_TASK TO CARRY OUT:_ When duplicating the records beneath this instruction, omit every picture and keep all else exact.

_EXERCISE MATERIALS:_
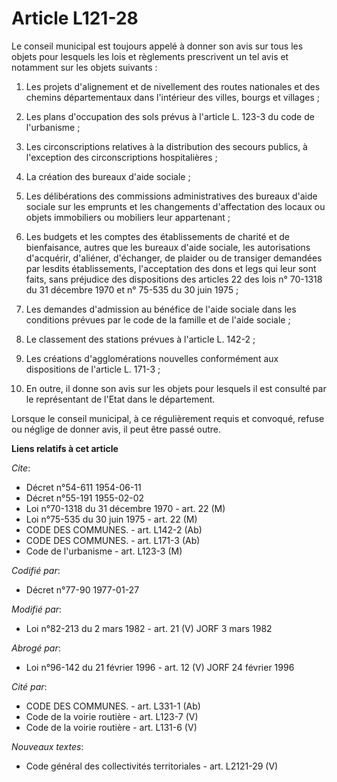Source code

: # Article L121-28

Le conseil municipal est toujours appelé à donner son avis sur tous les objets pour lesquels les lois et règlements
prescrivent un tel avis et notamment sur les objets suivants :

1. Les projets d'alignement et de nivellement des routes nationales et des chemins départementaux dans l'intérieur des
villes, bourgs et villages ;

2. Les plans d'occupation des sols prévus à l'article L. 123-3 du code de l'urbanisme ;

3. Les circonscriptions relatives à la distribution des secours publics, à l'exception des circonscriptions hospitalières ;

4. La création des bureaux d'aide sociale ;

5. Les délibérations des commissions administratives des bureaux d'aide sociale sur les emprunts et les changements
d'affectation des locaux ou objets immobiliers ou mobiliers leur appartenant ;

6. Les budgets et les comptes des établissements de charité et de bienfaisance, autres que les bureaux d'aide sociale, les
autorisations d'acquérir, d'aliéner, d'échanger, de plaider ou de transiger demandées par lesdits établissements,
l'acceptation des dons et legs qui leur sont faits, sans préjudice des dispositions des articles 22 des lois n° 70-1318 du 31
décembre 1970 et n° 75-535 du 30 juin 1975 ;

7. Les demandes d'admission au bénéfice de l'aide sociale dans les conditions prévues par le code de la famille et de l'aide
sociale ;

8. Le classement des stations prévues à l'article L. 142-2 ;

9. Les créations d'agglomérations nouvelles conformément aux dispositions de l'article L. 171-3 ;

10. En outre, il donne son avis sur les objets pour lesquels il est consulté par le représentant de l'Etat dans le
département.

Lorsque le conseil municipal, à ce régulièrement requis et convoqué, refuse ou néglige de donner avis, il peut être passé
outre.

**Liens relatifs à cet article**

_Cite_:

  - Décret n°54-611 1954-06-11
  - Décret n°55-191 1955-02-02
  - Loi n°70-1318 du 31 décembre 1970 - art. 22 (M)
  - Loi n°75-535 du 30 juin 1975 - art. 22 (M)
  - CODE DES COMMUNES. - art. L142-2 (Ab)
  - CODE DES COMMUNES. - art. L171-3 (Ab)
  - Code de l'urbanisme - art. L123-3 (M)

_Codifié par_:

  - Décret n°77-90 1977-01-27

_Modifié par_:

  - Loi n°82-213 du 2 mars 1982 - art. 21 (V) JORF 3 mars 1982

_Abrogé par_:

  - Loi n°96-142 du 21 février 1996 - art. 12 (V) JORF 24 février 1996

_Cité par_:

  - CODE DES COMMUNES. - art. L331-1 (Ab)
  - Code de la voirie routière - art. L123-7 (V)
  - Code de la voirie routière - art. L131-6 (V)

_Nouveaux textes_:

  - Code général des collectivités territoriales - art. L2121-29 (V)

_PROBLEM SOLUTION:_
Source code

: # Article L121-28

Le conseil municipal est toujours appelé à donner son avis sur tous les objets pour lesquels les lois et règlements
prescrivent un tel avis et notamment sur les objets suivants :

1. Les projets d'alignement et de nivellement des routes nationales et des chemins départementaux dans l'intérieur des
villes, bourgs et villages ;

2. Les plans d'occupation des sols prévus à l'article L. 123-3 du code de l'urbanisme ;

3. Les circonscriptions relatives à la distribution des secours publics, à l'exception des circonscriptions hospitalières ;

4. La création des bureaux d'aide sociale ;

5. Les délibérations des commissions administratives des bureaux d'aide sociale sur les emprunts et les changements
d'affectation des locaux ou objets immobiliers ou mobiliers leur appartenant ;

6. Les budgets et les comptes des établissements de charité et de bienfaisance, autres que les bureaux d'aide sociale, les
autorisations d'acquérir, d'aliéner, d'échanger, de plaider ou de transiger demandées par lesdits établissements,
l'acceptation des dons et legs qui leur sont faits, sans préjudice des dispositions des articles 22 des lois n° 70-1318 du 31
décembre 1970 et n° 75-535 du 30 juin 1975 ;

7. Les demandes d'admission au bénéfice de l'aide sociale dans les conditions prévues par le code de la famille et de l'aide
sociale ;

8. Le classement des stations prévues à l'article L. 142-2 ;

9. Les créations d'agglomérations nouvelles conformément aux dispositions de l'article L. 171-3 ;

10. En outre, il donne son avis sur les objets pour lesquels il est consulté par le représentant de l'Etat dans le
département.

Lorsque le conseil municipal, à ce régulièrement requis et convoqué, refuse ou néglige de donner avis, il peut être passé
outre.

**Liens relatifs à cet article**

_Cite_:

  - Décret n°54-611 1954-06-11
  - Décret n°55-191 1955-02-02
  - Loi n°70-1318 du 31 décembre 1970 - art. 22 (M)
  - Loi n°75-535 du 30 juin 1975 - art. 22 (M)
  - CODE DES COMMUNES. - art. L142-2 (Ab)
  - CODE DES COMMUNES. - art. L171-3 (Ab)
  - Code de l'urbanisme - art. L123-3 (M)

_Codifié par_:

  - Décret n°77-90 1977-01-27

_Modifié par_:

  - Loi n°82-213 du 2 mars 1982 - art. 21 (V) JORF 3 mars 1982

_Abrogé par_:

  - Loi n°96-142 du 21 février 1996 - art. 12 (V) JORF 24 février 1996

_Cité par_:

  - CODE DES COMMUNES. - art. L331-1 (Ab)
  - Code de la voirie routière - art. L123-7 (V)
  - Code de la voirie routière - art. L131-6 (V)

_Nouveaux textes_:

  - Code général des collectivités territoriales - art. L2121-29 (V)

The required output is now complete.